Парень долго молчал, буравя взглядом пол и постукивая ложечкой по стаканчику с пудингом. Легкая емкость могла перевернуться, но Рассел не посмел указать на это брату.
– То, что сказал мистер Генри… в общем, это правда. Я вступился за мальчишку, которого задирали козлы из старших классов.
Рассел кивнул, почему-то совершенно не усомнившись в словах брата:
– Я верю.
– Раз уж ты внезапно подобрел, может, помиришься с Лорел? Извинись, что вел себя как придурок. Я даже могу не путаться под ногами, пока ты будешь вымаливать прощение. – Шон сунул в рот ложку желтоватого пудинга, затем облизал губы. – Пожалуй, купи ей цветов или чего там полагается в таких случаях?
– Спасибо за совет, – сухо ответил Рассел. Шон усмехнулся:
– Тогда вот тебе еще один: женись на ней.
– Так, Купидон, умей вовремя остановиться. Зачем мне на ней жениться?
– Она умная, добрая и очень красивая. Разве ты сам не видишь? К тому же Лорел единственная женщина, которая способна терпеть твой несносный характер.
Рассел вдруг расхохотался. Возможно, братец был в чем-то прав.

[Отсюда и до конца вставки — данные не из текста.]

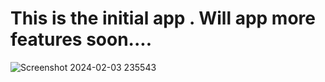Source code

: # This is the initial app . Will app more features soon....

![Screenshot 2024-02-03 235543](https://github.com/AGENT-SRINJOY/fitness-guide/assets/100292962/6b8b0844-6d24-4b7e-9615-03aa8f6ee4af)
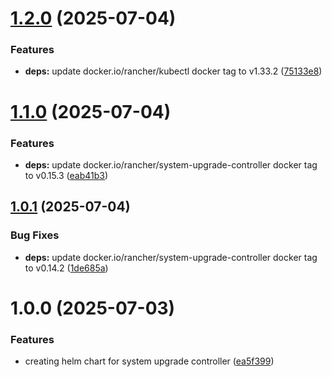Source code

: # [1.2.0](https://github.com/kube-the-home/system-upgrade-controller-helm/compare/1.1.0...1.2.0) (2025-07-04)


### Features

* **deps:** update docker.io/rancher/kubectl docker tag to v1.33.2 ([75133e8](https://github.com/kube-the-home/system-upgrade-controller-helm/commit/75133e87ee40bb11ee110c20dcea13481af6a287))

# [1.1.0](https://github.com/kube-the-home/system-upgrade-controller-helm/compare/1.0.1...1.1.0) (2025-07-04)


### Features

* **deps:** update docker.io/rancher/system-upgrade-controller docker tag to v0.15.3 ([eab41b3](https://github.com/kube-the-home/system-upgrade-controller-helm/commit/eab41b357feee7171ff2b0501a72609ac08eebfc))

## [1.0.1](https://github.com/kube-the-home/system-upgrade-controller-helm/compare/1.0.0...1.0.1) (2025-07-04)


### Bug Fixes

* **deps:** update docker.io/rancher/system-upgrade-controller docker tag to v0.14.2 ([1de685a](https://github.com/kube-the-home/system-upgrade-controller-helm/commit/1de685a85e270e5838641b850e133a3d8afb4d69))

# 1.0.0 (2025-07-03)


### Features

* creating helm chart for system upgrade controller ([ea5f399](https://github.com/kube-the-home/system-upgrade-controller-helm/commit/ea5f3999f495810ffc9dbfa7021c85a5b0dd193f))
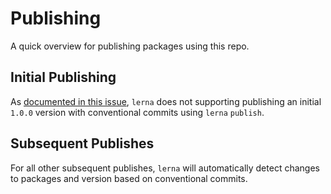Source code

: # Publishing

A quick overview for publishing packages using this repo.

## Initial Publishing

As [documented in this issue](https://github.com/lerna/lerna/issues/2325), `lerna` does not supporting publishing an initial `1.0.0` version with conventional commits using `lerna` `publish`.

## Subsequent Publishes

For all other subsequent publishes, `lerna` will automatically detect changes to packages and version based on conventional commits.
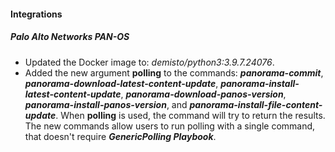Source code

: #### Integrations
##### Palo Alto Networks PAN-OS
- Updated the Docker image to: *demisto/python3:3.9.7.24076*.
- Added the new argument **polling** to the commands: ***panorama-commit***, ***panorama-download-latest-content-update***, ***panorama-install-latest-content-update***, ***panorama-download-panos-version***, ***panorama-install-panos-version***, and ***panorama-install-file-content-update***. 
When **polling** is used, the command will try to return the results. The new commands allow users to run polling with a single command, that doesn't require ***GenericPolling Playbook***.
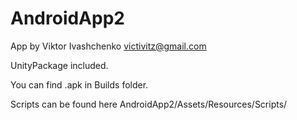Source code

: # AndroidApp2

App by Viktor Ivashchenko
victivitz@gmail.com

UnityPackage included.

You can find .apk in Builds folder.

Scripts can be found here AndroidApp2/Assets/Resources/Scripts/
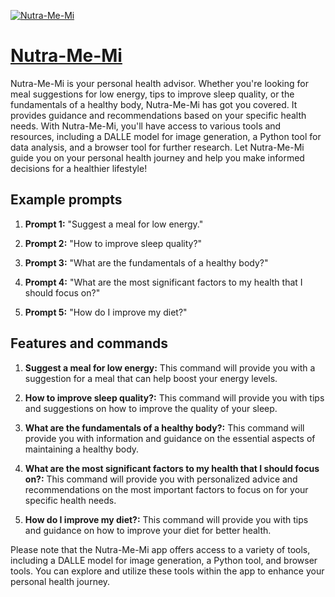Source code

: [![Nutra-Me-Mi](https://files.oaiusercontent.com/file-gscG1aQg0tg7lSaVE3DSKUGx?se=2123-10-17T15%3A44%3A32Z&sp=r&sv=2021-08-06&sr=b&rscc=max-age%3D31536000%2C%20immutable&rscd=attachment%3B%20filename%3DNutri-Mi-Me%2520Logo_v1.png&sig=A4oxAKjE9wRF0/8UjYWPsCFBSxj8TG7/mLtYC5rfecs%3D)](https://chat.openai.com/g/g-sNkGFSg5A-nutra-me-mi)

# [Nutra-Me-Mi](https://chat.openai.com/g/g-sNkGFSg5A-nutra-me-mi)

Nutra-Me-Mi is your personal health advisor. Whether you're looking for meal suggestions for low energy, tips to improve sleep quality, or the fundamentals of a healthy body, Nutra-Me-Mi has got you covered. It provides guidance and recommendations based on your specific health needs. With Nutra-Me-Mi, you'll have access to various tools and resources, including a DALLE model for image generation, a Python tool for data analysis, and a browser tool for further research. Let Nutra-Me-Mi guide you on your personal health journey and help you make informed decisions for a healthier lifestyle!

## Example prompts

1. **Prompt 1:** "Suggest a meal for low energy."

2. **Prompt 2:** "How to improve sleep quality?"

3. **Prompt 3:** "What are the fundamentals of a healthy body?"

4. **Prompt 4:** "What are the most significant factors to my health that I should focus on?"

5. **Prompt 5:** "How do I improve my diet?"

## Features and commands

1. **Suggest a meal for low energy:** This command will provide you with a suggestion for a meal that can help boost your energy levels.

2. **How to improve sleep quality?:** This command will provide you with tips and suggestions on how to improve the quality of your sleep.

3. **What are the fundamentals of a healthy body?:** This command will provide you with information and guidance on the essential aspects of maintaining a healthy body.

4. **What are the most significant factors to my health that I should focus on?:** This command will provide you with personalized advice and recommendations on the most important factors to focus on for your specific health needs.

5. **How do I improve my diet?:** This command will provide you with tips and guidance on how to improve your diet for better health.

Please note that the Nutra-Me-Mi app offers access to a variety of tools, including a DALLE model for image generation, a Python tool, and browser tools. You can explore and utilize these tools within the app to enhance your personal health journey.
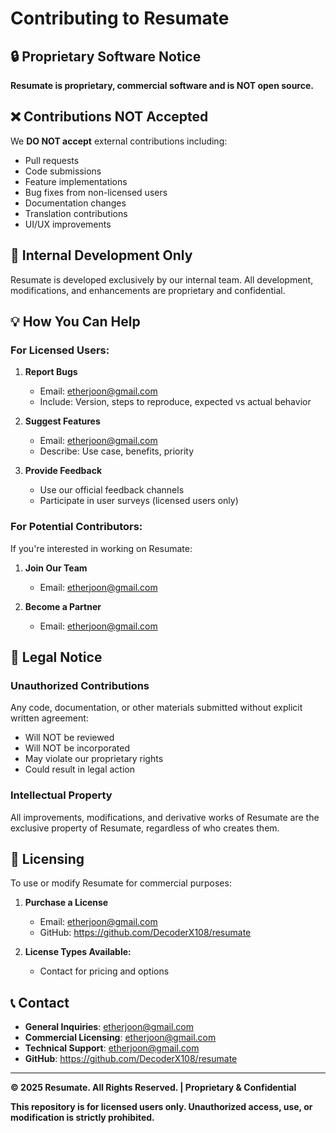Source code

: # Contributing to Resumate

## 🔒 Proprietary Software Notice

**Resumate is proprietary, commercial software and is NOT open source.**

## ❌ Contributions NOT Accepted

We **DO NOT accept** external contributions including:

- Pull requests
- Code submissions
- Feature implementations
- Bug fixes from non-licensed users
- Documentation changes
- Translation contributions
- UI/UX improvements

## 🏢 Internal Development Only

Resumate is developed exclusively by our internal team. All development, modifications, and enhancements are proprietary and confidential.

## 💡 How You Can Help

### For Licensed Users:

1. **Report Bugs**

   - Email: etherjoon@gmail.com
   - Include: Version, steps to reproduce, expected vs actual behavior

2. **Suggest Features**

   - Email: etherjoon@gmail.com
   - Describe: Use case, benefits, priority

3. **Provide Feedback**
   - Use our official feedback channels
   - Participate in user surveys (licensed users only)

### For Potential Contributors:

If you're interested in working on Resumate:

1. **Join Our Team**

   - Email: etherjoon@gmail.com

2. **Become a Partner**
   - Email: etherjoon@gmail.com

## 🚫 Legal Notice

### Unauthorized Contributions

Any code, documentation, or other materials submitted without explicit written agreement:

- Will NOT be reviewed
- Will NOT be incorporated
- May violate our proprietary rights
- Could result in legal action

### Intellectual Property

All improvements, modifications, and derivative works of Resumate are the exclusive property of Resumate, regardless of who creates them.

## 📜 Licensing

To use or modify Resumate for commercial purposes:

1. **Purchase a License**

   - Email: etherjoon@gmail.com
   - GitHub: https://github.com/DecoderX108/resumate

2. **License Types Available:**
   - Contact for pricing and options

## 📞 Contact

- **General Inquiries**: etherjoon@gmail.com
- **Commercial Licensing**: etherjoon@gmail.com
- **Technical Support**: etherjoon@gmail.com
- **GitHub**: https://github.com/DecoderX108/resumate

---

**© 2025 Resumate. All Rights Reserved. | Proprietary & Confidential**

**This repository is for licensed users only. Unauthorized access, use, or modification is strictly prohibited.**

– Знаешь, когда мне было семнадцать, мама призналась, что беременна. Помню, как странно я себя чувствовал. Знаешь, странная неловкость: что подумают люди, если мать решилась на второго ребенка в таком возрасте? А потом мама рассказала, что они с отцом ждали этой беременности целых пятнадцать лет. Ты был очень желанным ребенком.
– Правда? – недоверчиво спросил Шон, снова позабыв про пудинг.
Рассел пожал плечами, стараясь, чтобы тон был веселым и легкомысленным. Воспоминания давались нелегко.
– В общем, после этого признания я стал иначе смотреть на отношения родителей. Начал замечать, как они переглядываются со счастливыми улыбками, как нежно шепчутся на диване. Короче, я ждал появления младшего братишки не меньше, чем они сами. – Рассел помолчал и улыбнулся своим мыслям. – Как только ты родился, меня впустили в палату. Мама тихо плакала, а я еще подумал, что это совсем не удивительно. Ведь ты был таким уродливым.
Шон хмыкнул, хотя слушал, не отрывая от брата взгляда.
– Ты был красный, сморщенный, в какой-то слизи по всему телу. Волосы прилипли к голове, такие жиденькие, словно у старого деда.
– Бе-е!
– А глаза были такими водянистыми, – продолжал Рассел, уже увлекшись рассказом. – Но самой забавной была голова. Маленькая и сплющенная! Я только потом понял, что мама плачет от счастья, а поначалу очень испугался. Она смотрела на тебя с таким восторгом, что я навсегда запомнил выражение ее лица. Удивительное, словно у Девы Марии. – Расс помолчал. – За первый месяц жизни ты сильно изменился. Перестал быть уродливым, и я очень радовался.